Ms. Katalin Szili
Mr. President, Ladies and Gentlemen,
Ten years ago we came to an agreement on the fundamental principles of sustainable development and the actions that are indispensable towards sustainability. We did so, as we were convinced that sustainable development is not only one of the objectives of the societies but it is the sole feasible solution for providing equitable living conditions for current and future generations on global, national and local levels, which also requires the conservation of our planet's natural environment.
Since 1992 many things have happened in the world. Critical problems related to sustainable development were addressed by major UN conferences, global conventions adopted in Rio entered into force, new international agreements have been concluded. However, all in all, our world has not become `more sustainable' in the recent decade, what's more, the situation has clearly deteriorated in several respects.
In Hungary, the 1990's were a period when the political system changed and substantial socio-economic transformation took place similarly to other many other countries of the Central-Eastern European region. These changes involved the construction of a democratic institutional system and the transition to a market economy.

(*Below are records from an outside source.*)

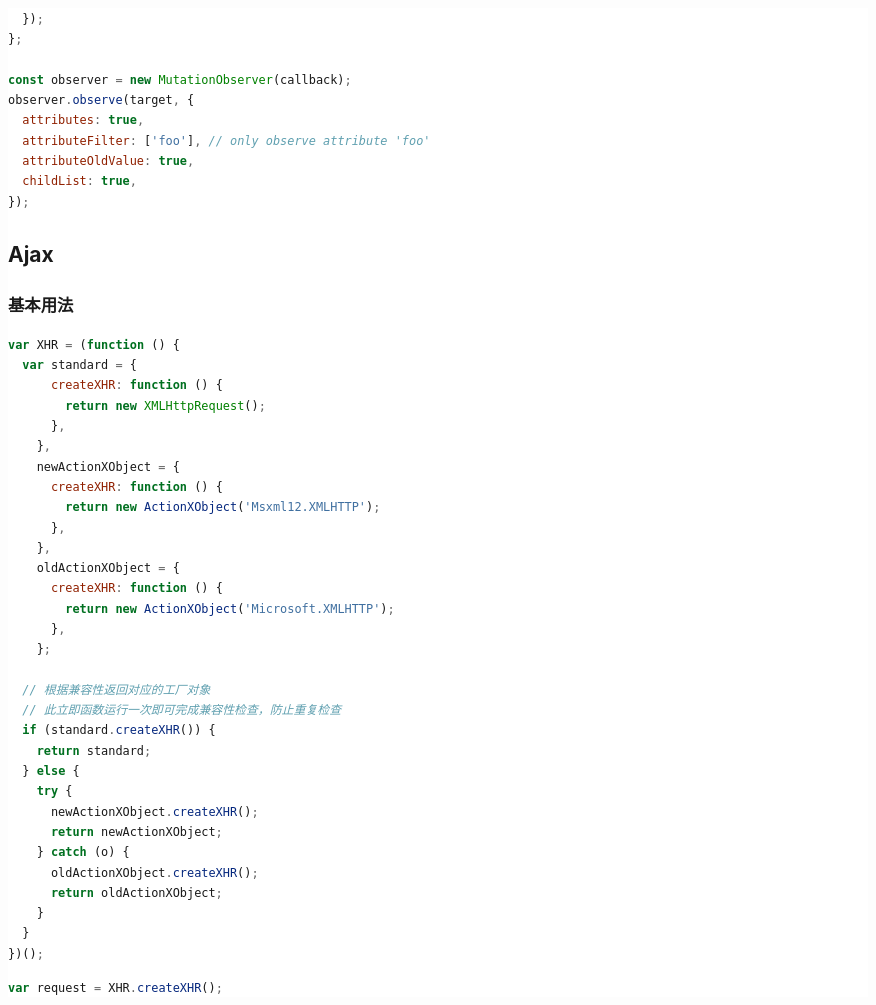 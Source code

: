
 ```js
  });
};

const observer = new MutationObserver(callback);
observer.observe(target, {
  attributes: true,
  attributeFilter: ['foo'], // only observe attribute 'foo'
  attributeOldValue: true,
  childList: true,
});
```

## Ajax

### 基本用法

```javascript
var XHR = (function () {
  var standard = {
      createXHR: function () {
        return new XMLHttpRequest();
      },
    },
    newActionXObject = {
      createXHR: function () {
        return new ActionXObject('Msxml12.XMLHTTP');
      },
    },
    oldActionXObject = {
      createXHR: function () {
        return new ActionXObject('Microsoft.XMLHTTP');
      },
    };

  // 根据兼容性返回对应的工厂对象
  // 此立即函数运行一次即可完成兼容性检查，防止重复检查
  if (standard.createXHR()) {
    return standard;
  } else {
    try {
      newActionXObject.createXHR();
      return newActionXObject;
    } catch (o) {
      oldActionXObject.createXHR();
      return oldActionXObject;
    }
  }
})();
```

```javascript
var request = XHR.createXHR();
```
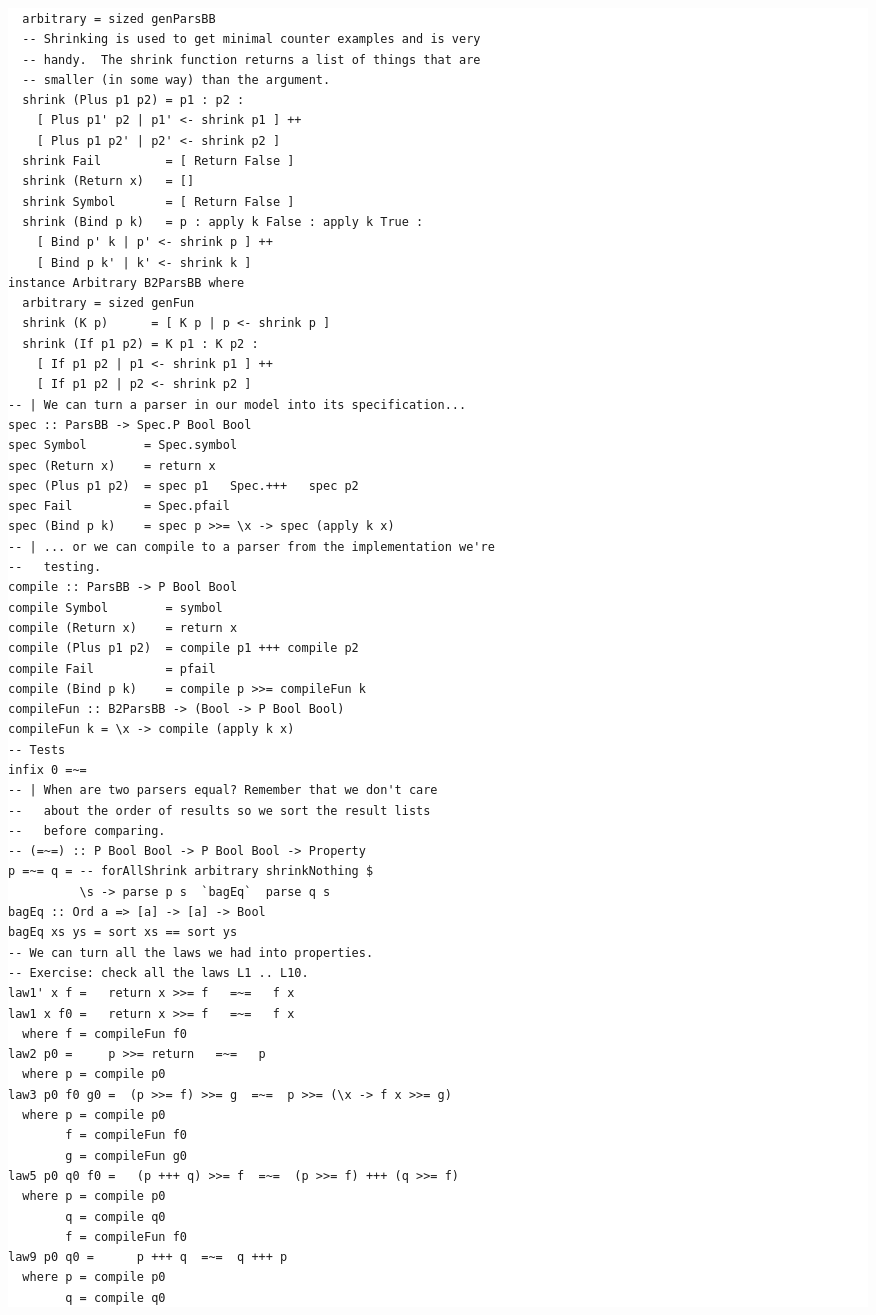       arbitrary = sized genParsBB
      -- Shrinking is used to get minimal counter examples and is very
      -- handy.  The shrink function returns a list of things that are
      -- smaller (in some way) than the argument.
      shrink (Plus p1 p2) = p1 : p2 :
        [ Plus p1' p2 | p1' <- shrink p1 ] ++
        [ Plus p1 p2' | p2' <- shrink p2 ]
      shrink Fail         = [ Return False ]
      shrink (Return x)   = []
      shrink Symbol       = [ Return False ]
      shrink (Bind p k)   = p : apply k False : apply k True :
        [ Bind p' k | p' <- shrink p ] ++
        [ Bind p k' | k' <- shrink k ]
    instance Arbitrary B2ParsBB where
      arbitrary = sized genFun
      shrink (K p)      = [ K p | p <- shrink p ]
      shrink (If p1 p2) = K p1 : K p2 :
        [ If p1 p2 | p1 <- shrink p1 ] ++
        [ If p1 p2 | p2 <- shrink p2 ]
    -- | We can turn a parser in our model into its specification...
    spec :: ParsBB -> Spec.P Bool Bool
    spec Symbol        = Spec.symbol
    spec (Return x)    = return x
    spec (Plus p1 p2)  = spec p1   Spec.+++   spec p2
    spec Fail          = Spec.pfail
    spec (Bind p k)    = spec p >>= \x -> spec (apply k x)
    -- | ... or we can compile to a parser from the implementation we're
    --   testing.
    compile :: ParsBB -> P Bool Bool
    compile Symbol        = symbol
    compile (Return x)    = return x
    compile (Plus p1 p2)  = compile p1 +++ compile p2
    compile Fail          = pfail
    compile (Bind p k)    = compile p >>= compileFun k
    compileFun :: B2ParsBB -> (Bool -> P Bool Bool)
    compileFun k = \x -> compile (apply k x)
    -- Tests
    infix 0 =~=
    -- | When are two parsers equal? Remember that we don't care
    --   about the order of results so we sort the result lists
    --   before comparing.
    -- (=~=) :: P Bool Bool -> P Bool Bool -> Property
    p =~= q = -- forAllShrink arbitrary shrinkNothing $ 
              \s -> parse p s  `bagEq`  parse q s
    bagEq :: Ord a => [a] -> [a] -> Bool
    bagEq xs ys = sort xs == sort ys
    -- We can turn all the laws we had into properties.
    -- Exercise: check all the laws L1 .. L10.
    law1' x f =   return x >>= f   =~=   f x
    law1 x f0 =   return x >>= f   =~=   f x
      where f = compileFun f0
    law2 p0 =     p >>= return   =~=   p
      where p = compile p0
    law3 p0 f0 g0 =  (p >>= f) >>= g  =~=  p >>= (\x -> f x >>= g)
      where p = compile p0
            f = compileFun f0
            g = compileFun g0
    law5 p0 q0 f0 =   (p +++ q) >>= f  =~=  (p >>= f) +++ (q >>= f)
      where p = compile p0
            q = compile q0
            f = compileFun f0
    law9 p0 q0 =      p +++ q  =~=  q +++ p
      where p = compile p0
            q = compile q0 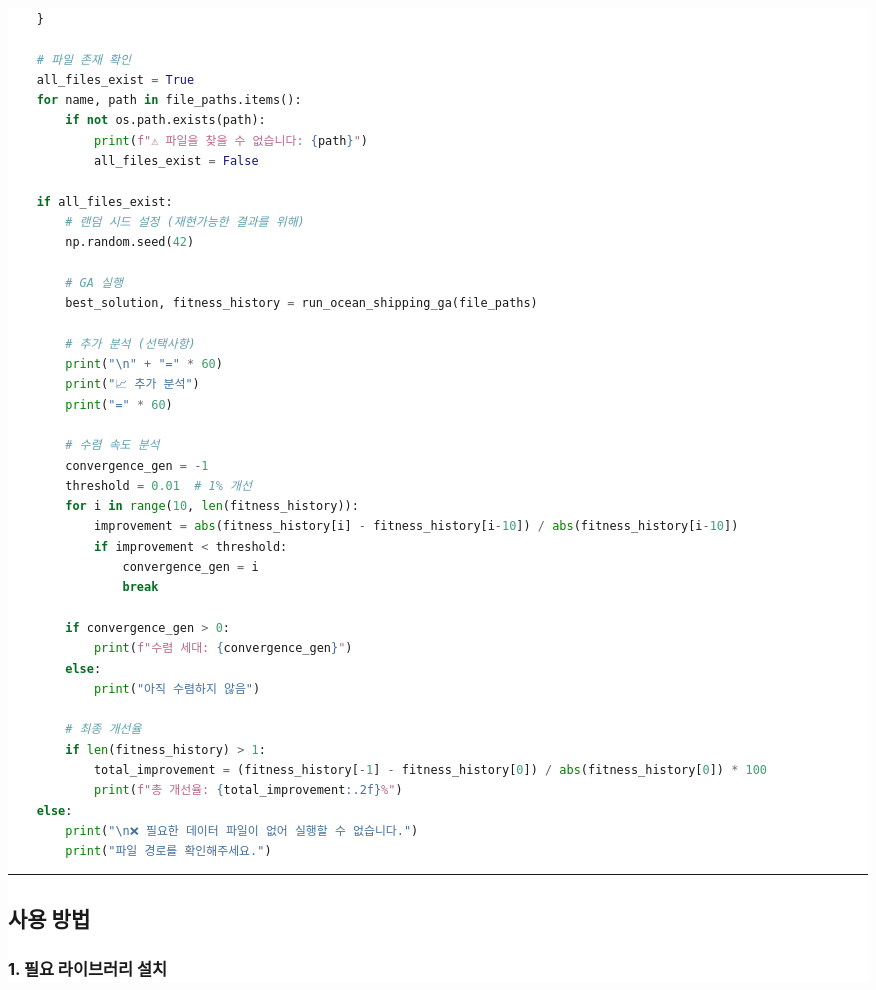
 ```python
    }
    
    # 파일 존재 확인
    all_files_exist = True
    for name, path in file_paths.items():
        if not os.path.exists(path):
            print(f"⚠️ 파일을 찾을 수 없습니다: {path}")
            all_files_exist = False
    
    if all_files_exist:
        # 랜덤 시드 설정 (재현가능한 결과를 위해)
        np.random.seed(42)
        
        # GA 실행
        best_solution, fitness_history = run_ocean_shipping_ga(file_paths)
        
        # 추가 분석 (선택사항)
        print("\n" + "=" * 60)
        print("📈 추가 분석")
        print("=" * 60)
        
        # 수렴 속도 분석
        convergence_gen = -1
        threshold = 0.01  # 1% 개선
        for i in range(10, len(fitness_history)):
            improvement = abs(fitness_history[i] - fitness_history[i-10]) / abs(fitness_history[i-10])
            if improvement < threshold:
                convergence_gen = i
                break
        
        if convergence_gen > 0:
            print(f"수렴 세대: {convergence_gen}")
        else:
            print("아직 수렴하지 않음")
        
        # 최종 개선율
        if len(fitness_history) > 1:
            total_improvement = (fitness_history[-1] - fitness_history[0]) / abs(fitness_history[0]) * 100
            print(f"총 개선율: {total_improvement:.2f}%")
    else:
        print("\n❌ 필요한 데이터 파일이 없어 실행할 수 없습니다.")
        print("파일 경로를 확인해주세요.")
```

---

## 사용 방법

### 1. 필요 라이브러리 설치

However, we talk about controversial processes both from the social and the environmental aspects if we keep in mind the criteria of sustainable development and specifically its long-term perspectives. Along this significant social transformation we had to recognize that social disparities and the gap in living standards substantially increased.
As a consequence of economic restructuring and modernization, the former resource-intensive sectors contracted. Consequently the pressure on environment decreased. However, this process coupled with a parallel increase in consumption that results again in a growing pressure 'On environment. Priorities of our participation in the international cooperation have, also been thoroughly transformed and in this context, the accession to the European Union has become our highest priority.
We should realize that our ineffectiveness in terms of our overall sustainability objectives stems from lack of comprehensive strategies, action plans with concrete targets, more efficient institutional structures, and means of implementation and ultimately, the lack of properly coordinated actions.
We need to pay particular attention to improve the synergy among our institutions. In this respect good governance is of fundamental importance on every level and this concerns the social, environmental and economic policies, the respect of human rights and the rule of law. The role of various institutions, in promoting sustainable development should be enhanced. At national level, these include government institutions at all levels, parliaments, non-governmental organizations. Significance should be attributed to enhanced social solidarity, respect of human values, the ethnic and cultural diversity, the values of nature and halting the degradation of natural resources. We pay special attention to regional cooperation. Its importance was highlighted by such natural hazard, as the recent extreme floods in our region.
In order to change unsustainable processes, besides the actions by government authorities, the involvement of all stakeholders is an imperative. For an efficient social participation transparency, access to information are indispensable factors.
These principles and aspirations were taken into account when we were preparing for this Summit. We confirm and call all of you to reaffirm out commitment to sustainable development here. Its principles should guide the international cooperation and our domestic actions, as well.